**Work order:**
Would you copy each line of the data below that has "HandCoordinateTransformer"?
Start of Extracted data
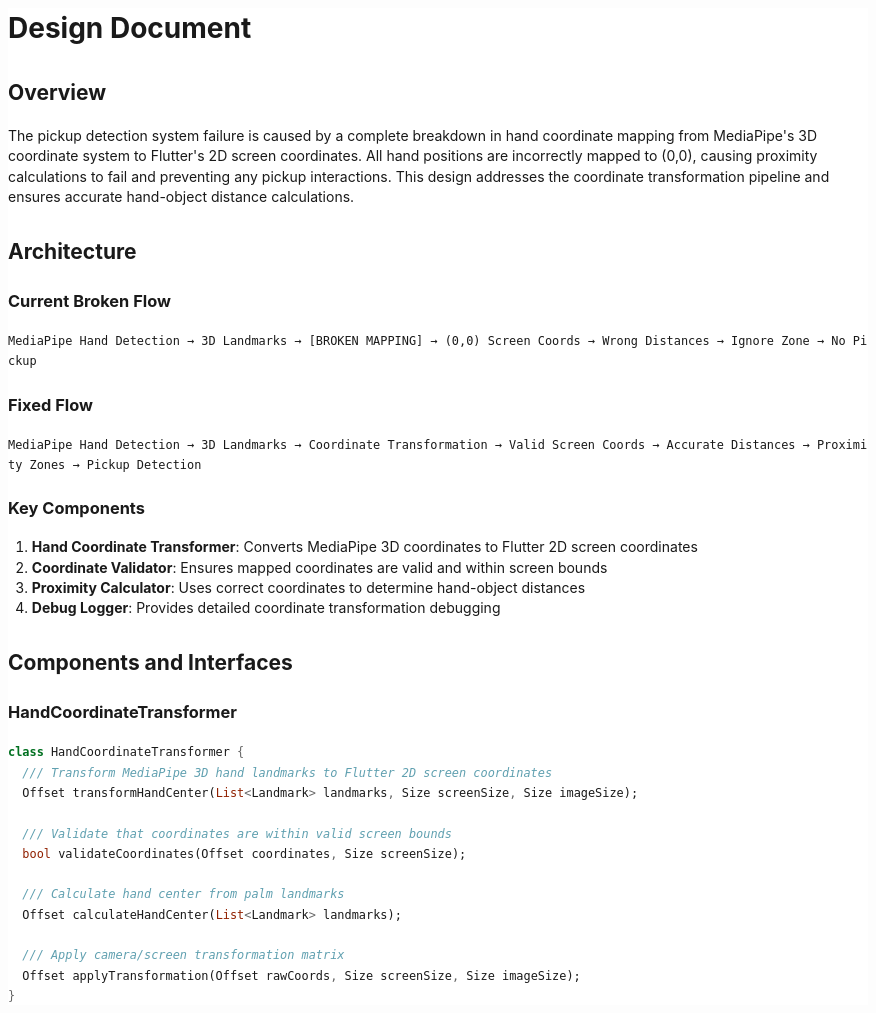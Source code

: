 # Design Document

## Overview

The pickup detection system failure is caused by a complete breakdown in hand coordinate mapping from MediaPipe's 3D coordinate system to Flutter's 2D screen coordinates. All hand positions are incorrectly mapped to (0,0), causing proximity calculations to fail and preventing any pickup interactions. This design addresses the coordinate transformation pipeline and ensures accurate hand-object distance calculations.

## Architecture

### Current Broken Flow
```
MediaPipe Hand Detection → 3D Landmarks → [BROKEN MAPPING] → (0,0) Screen Coords → Wrong Distances → Ignore Zone → No Pickup
```

### Fixed Flow
```
MediaPipe Hand Detection → 3D Landmarks → Coordinate Transformation → Valid Screen Coords → Accurate Distances → Proximity Zones → Pickup Detection
```

### Key Components

1. **Hand Coordinate Transformer**: Converts MediaPipe 3D coordinates to Flutter 2D screen coordinates
2. **Coordinate Validator**: Ensures mapped coordinates are valid and within screen bounds
3. **Proximity Calculator**: Uses correct coordinates to determine hand-object distances
4. **Debug Logger**: Provides detailed coordinate transformation debugging

## Components and Interfaces

### HandCoordinateTransformer

```dart
class HandCoordinateTransformer {
  /// Transform MediaPipe 3D hand landmarks to Flutter 2D screen coordinates
  Offset transformHandCenter(List<Landmark> landmarks, Size screenSize, Size imageSize);
  
  /// Validate that coordinates are within valid screen bounds
  bool validateCoordinates(Offset coordinates, Size screenSize);
  
  /// Calculate hand center from palm landmarks
  Offset calculateHandCenter(List<Landmark> landmarks);
  
  /// Apply camera/screen transformation matrix
  Offset applyTransformation(Offset rawCoords, Size screenSize, Size imageSize);
}
```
End of Extracted data
**Answer section:**
### HandCoordinateTransformer
class HandCoordinateTransformer {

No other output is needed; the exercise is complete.